So, my question is: why doesn't that work? To my knowledge, vector's push_back makes a basic copy. I'm not really clear on the conceptual differences between the two syntaxes, but I can't think of a reason why the one-line version doesn't work.
I don't see any obvious problems with the code you have posted. Could you post some real code that compiles with the error you get or at least post the error message you get.
There's not much relevant code to add. It's literally "extract numbers from stringstream, build object with those numbers as parameters and push it into a vector". There is no error; just one of member variables of the object always being 0.0 for every object in the vector, unless I split up the construction and push_back into separate steps.
I'll try to extract that piece of code from the project to reproduce it.
I'm extra confused now, because after it wouldn't bug out on my sample code, I went back to the original code and it works perfectly both ways now. Guess I'll just accept this as a win in the long run...
Thanks for the effort though. At least now I know that there aren't any behind-the-scene oddities in vector's push_back. Just my own stupidities.
It could be some kind of undefined behaviour going on.
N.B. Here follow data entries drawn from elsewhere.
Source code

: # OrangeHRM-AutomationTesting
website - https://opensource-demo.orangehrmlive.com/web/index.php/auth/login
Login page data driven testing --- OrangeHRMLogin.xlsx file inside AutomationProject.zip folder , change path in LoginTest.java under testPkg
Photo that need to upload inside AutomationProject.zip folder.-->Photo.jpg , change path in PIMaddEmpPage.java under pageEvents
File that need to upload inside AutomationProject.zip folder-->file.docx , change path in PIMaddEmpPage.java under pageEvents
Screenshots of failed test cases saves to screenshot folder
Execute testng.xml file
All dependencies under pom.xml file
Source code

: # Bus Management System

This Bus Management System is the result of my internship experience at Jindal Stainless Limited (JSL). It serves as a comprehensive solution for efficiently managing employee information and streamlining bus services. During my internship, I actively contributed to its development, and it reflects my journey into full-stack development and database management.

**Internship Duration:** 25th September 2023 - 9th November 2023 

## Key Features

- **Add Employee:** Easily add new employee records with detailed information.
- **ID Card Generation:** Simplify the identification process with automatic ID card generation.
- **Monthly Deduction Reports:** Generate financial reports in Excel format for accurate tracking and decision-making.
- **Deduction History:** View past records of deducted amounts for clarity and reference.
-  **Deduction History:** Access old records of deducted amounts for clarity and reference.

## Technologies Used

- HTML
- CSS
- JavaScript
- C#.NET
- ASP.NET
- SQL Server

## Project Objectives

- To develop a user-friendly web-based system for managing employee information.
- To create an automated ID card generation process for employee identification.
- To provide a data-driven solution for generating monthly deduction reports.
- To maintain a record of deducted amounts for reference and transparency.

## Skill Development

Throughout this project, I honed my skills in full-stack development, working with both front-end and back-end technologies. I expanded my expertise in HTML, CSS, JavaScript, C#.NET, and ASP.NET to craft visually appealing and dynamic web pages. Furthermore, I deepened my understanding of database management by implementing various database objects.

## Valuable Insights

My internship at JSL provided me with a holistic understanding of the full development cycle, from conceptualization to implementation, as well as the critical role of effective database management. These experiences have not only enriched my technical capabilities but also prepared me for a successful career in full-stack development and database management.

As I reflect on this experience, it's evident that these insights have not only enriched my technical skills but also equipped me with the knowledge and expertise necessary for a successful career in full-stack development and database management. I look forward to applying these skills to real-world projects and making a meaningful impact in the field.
It can be caused by doing something illegal like dereferencing a dangling pointer, accessing an array or vector out of bounds, etc. These things can have subtle (and not so subtle) side effects that are not always easy to spot.
That's the odd thing, there was really absolutely nothing going on except "read data, push into vector, read from vector". No pointers, nothing. The 0's showed up both at the end (when data is printed out), in the calculations (the bugged value was multiplied and summed to a total) and in the debugger. I checked the state of the vector at several points. I witnessed the values being extracted from the stringstream correctly, and then an object with one '0' value and 3 correct values being in the vector.
I'm wildly confused. Should I encounter it again, I'll continue this post. Until then, guess it is "solved".